O'Brien Robert, Ishwaran Hemant
Division of Biostatistics, University of Miami, Miami, FL 33136, USA.
Pattern Recognit. 2019 Jun;90:232-249. doi: 10.1016/j.patcog.2019.01.036. Epub 2019 Jan 29.
Extending previous work on quantile classifiers (-classifiers) we propose the *-classifier for the class imbalance problem. The classifier assigns a sample to the minority class if the minority class conditional probability exceeds 0 * 1, where * equals the unconditional probability of observing a minority class sample. The motivation for *-classification stems from a density-based approach and leads to the useful property that the *-classifier maximizes the sum of the true positive and true negative rates. Moreover, because the procedure can be equivalently expressed as a cost-weighted Bayes classifier, it also minimizes weighted risk. Because of this dual optimization, the *-classifier can achieve near zero risk in imbalance problems, while simultaneously optimizing true positive and true negative rates. We use random forests to apply *-classification. This new method which we call RFQ is shown to outperform or is competitive with existing techniques with respect to -mean performance and variable selection. Extensions to the multiclass imbalanced setting are also considered.

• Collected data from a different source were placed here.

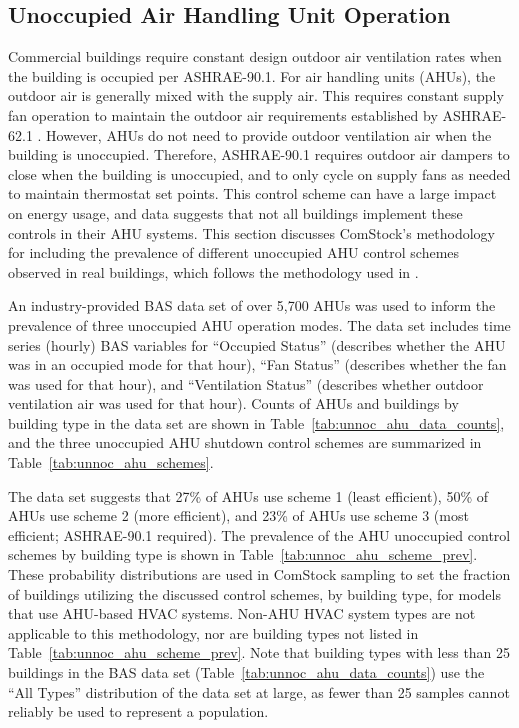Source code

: 
\pagebreak
\subsection{Unoccupied Air Handling Unit Operation}
\label{sec:unoccupied_ahu_operation}

Commercial buildings require constant design outdoor air ventilation rates when the building is occupied per ASHRAE-90.1. For air handling units (AHUs), the outdoor air is generally mixed with the supply air. This requires constant supply fan operation to maintain the outdoor air requirements established by ASHRAE-62.1 \citep{ashrae_62.1_2004}. However, AHUs do not need to provide outdoor ventilation air when the building is unoccupied. Therefore, ASHRAE-90.1 requires outdoor air dampers to close when the building is unoccupied, and to only cycle on supply fans as needed to maintain thermostat set points. This control scheme can have a large impact on energy usage, and data suggests that not all buildings implement these controls in their AHU systems. This section discusses ComStock's methodology for including the prevalence of different unoccupied AHU control schemes observed in real buildings, which follows the methodology used in \cite{unocc_hvac_paper}.

An industry-provided BAS data set of over 5,700 AHUs was used to inform the prevalence of three unoccupied AHU operation modes. The data set includes time series (hourly) BAS variables for ``Occupied Status'' (describes whether the AHU was in an occupied mode for that hour), ``Fan Status'' (describes whether the fan was used for that hour), and ``Ventilation Status'' (describes whether outdoor ventilation air was used for that hour). Counts of AHUs and buildings by building type in the data set are shown in Table~\ref{tab:unnoc_ahu_data_counts}, and the three unoccupied AHU shutdown control schemes are summarized in Table~\ref{tab:unnoc_ahu_schemes}.

The data set suggests that 27\% of AHUs use scheme 1 (least efficient), 50\% of AHUs use scheme 2 (more efficient), and 23\% of AHUs use scheme 3 (most efficient; ASHRAE-90.1 required). The prevalence of the AHU unoccupied control schemes by building type is shown in Table~\ref{tab:unnoc_ahu_scheme_prev}. These probability distributions are used in ComStock sampling to set the fraction of buildings utilizing the discussed control schemes, by building type, for models that use AHU-based HVAC systems. Non-AHU HVAC system types are not applicable to this methodology, nor are building types not listed in Table~\ref{tab:unnoc_ahu_scheme_prev}. Note that building types with less than 25 buildings in the BAS data set (Table~\ref{tab:unnoc_ahu_data_counts}) use the ``All Types'' distribution of the data set at large, as fewer than 25 samples cannot reliably be used to represent a population.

在先前关于分位数分类器(-分类器)工作的基础上进行扩展,我们针对类别不平衡问题提出了 -分类器。如果少数类条件概率超过0 * 1(其中 * 等于观察到少数类样本的无条件概率),则该分类器将一个样本分配到少数类。-分类的动机源于基于密度的方法,并导致了一个有用的特性,即 -分类器使真阳性率和真阴性率之和最大化。此外,由于该过程可以等效地表示为成本加权贝叶斯分类器,它还使加权风险最小化。由于这种双重优化,-分类器在不平衡问题中可以实现接近零的风险,同时优化真阳性率和真阴性率。我们使用随机森林来应用 *-分类。我们称之为RFQ的这种新方法在 -均值性能和变量选择方面表现优于现有技术或与之具有竞争力。还考虑了对多类不平衡设置的扩展。